Half His Age
- Author: Jennette McCurdy
- Language: English
- Publisher: Ballantine Books
- Publication date: January 20, 2026
- Pages: 288
- ISBN: 9780593723739

= Half His Age =

2026 novel by Jennette McCurdy

Half His Age is the second book and first novel by Jennette McCurdy. It was published by Ballantine Books on January 20, 2026. The novel follows Waldo, a 17-year-old high school student, as she becomes involved in a relationship with her teacher, Mr. Korgy. McCurdy has described the novel as an exploration of female rage, power, and desire, drawing from her own experiences.

==Development==
In 2022, Publishers Weekly reported that McCurdy signed a two-book, seven-figure deal with Ballantine for a debut novel. Announcement coverage described the novel as McCurdy's first book following her best-selling memoir I'm Glad My Mom Died.

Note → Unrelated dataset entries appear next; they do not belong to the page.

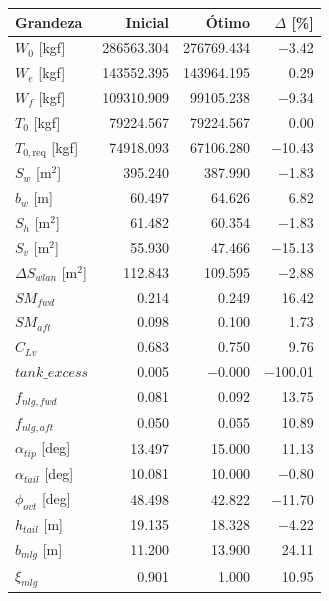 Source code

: \begin{tabular}{lrrr}
\toprule
Grandeza & Inicial & Ótimo & $\Delta$ [\%] \\
\midrule
$W_0$ [kgf] & 286563.304 & 276769.434 & $-$3.42 \\
$W_e$ [kgf] & 143552.395 & 143964.195 & 0.29 \\
$W_f$ [kgf] & 109310.909 & 99105.238 & $-$9.34 \\
$T_0$ [kgf] & 79224.567 & 79224.567 & 0.00 \\
$T_{0,\mathrm{req}}$ [kgf] & 74918.093 & 67106.280 & $-$10.43 \\
$S_w$ [m$^2$] & 395.240 & 387.990 & $-$1.83 \\
$b_w$ [m] & 60.497 & 64.626 & 6.82 \\
$S_h$ [m$^2$] & 61.482 & 60.354 & $-$1.83 \\
$S_v$ [m$^2$] & 55.930 & 47.466 & $-$15.13 \\
$\Delta S_{wlan}$ [m$^2$] & 112.843 & 109.595 & $-$2.88 \\
$SM_{fwd}$ & 0.214 & 0.249 & 16.42 \\
$SM_{aft}$ & 0.098 & 0.100 & 1.73 \\
$C_{Lv}$ & 0.683 & 0.750 & 9.76 \\
$tank\_excess$ & 0.005 & $-$0.000 & $-$100.01 \\
$f_{nlg,fwd}$ & 0.081 & 0.092 & 13.75 \\
$f_{nlg,aft}$ & 0.050 & 0.055 & 10.89 \\
$\alpha_{tip}$ [deg] & 13.497 & 15.000 & 11.13 \\
$\alpha_{tail}$ [deg] & 10.081 & 10.000 & $-$0.80 \\
$\phi_{ovt}$ [deg] & 48.498 & 42.822 & $-$11.70 \\
$h_{tail}$ [m] & 19.135 & 18.328 & $-$4.22 \\
$b_{mlg}$ [m] & 11.200 & 13.900 & 24.11 \\
$\xi_{mlg}$ & 0.901 & 1.000 & 10.95 \\
\bottomrule
\end{tabular}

=== Inspiration and writing ===
In an interview with The New York Times, McCurdy said an age-gap relationship she experienced at 18 was a "jumping-off point" for the novel, but emphasized that it is not autobiographical. She said she was working on another novel when Half His Age began "pushing itself up," driven by Waldo's voice, adding that the character's suppressed anger is a "key element of her arc." McCurdy said she aimed to avoid a moralistic framing, including by having Waldo initiate the relationship and portraying her as "aggressive" and "bold," characterizing discomfort as a deliberate effect rather than something to be softened for the reader. She also said she revised early drafts in which she depicted Mr. Korgy as "too villainous," noting he "did not read believable." McCurdy said that as she worked through drafts, she recognized unprocessed anger from her past as an emotional driver behind the novel.

== Publication ==
Half His Age was published by Ballantine Books on January 20, 2026. The book was released in hardcover, e-book, and audiobook formats. The cover is a close-up photograph of a young woman sucking her middle finger; coverage of the novel noted the image may make some readers uncomfortable.

==Plot summary==
Waldo, a 17-year-old high school senior in Anchorage, Alaska, lives with her mother and often functions as the caretaker in their household. As her mother's instability and neglect leave Waldo increasingly isolated, she becomes drawn to the possibility of attention, control, and escape elsewhere in her life.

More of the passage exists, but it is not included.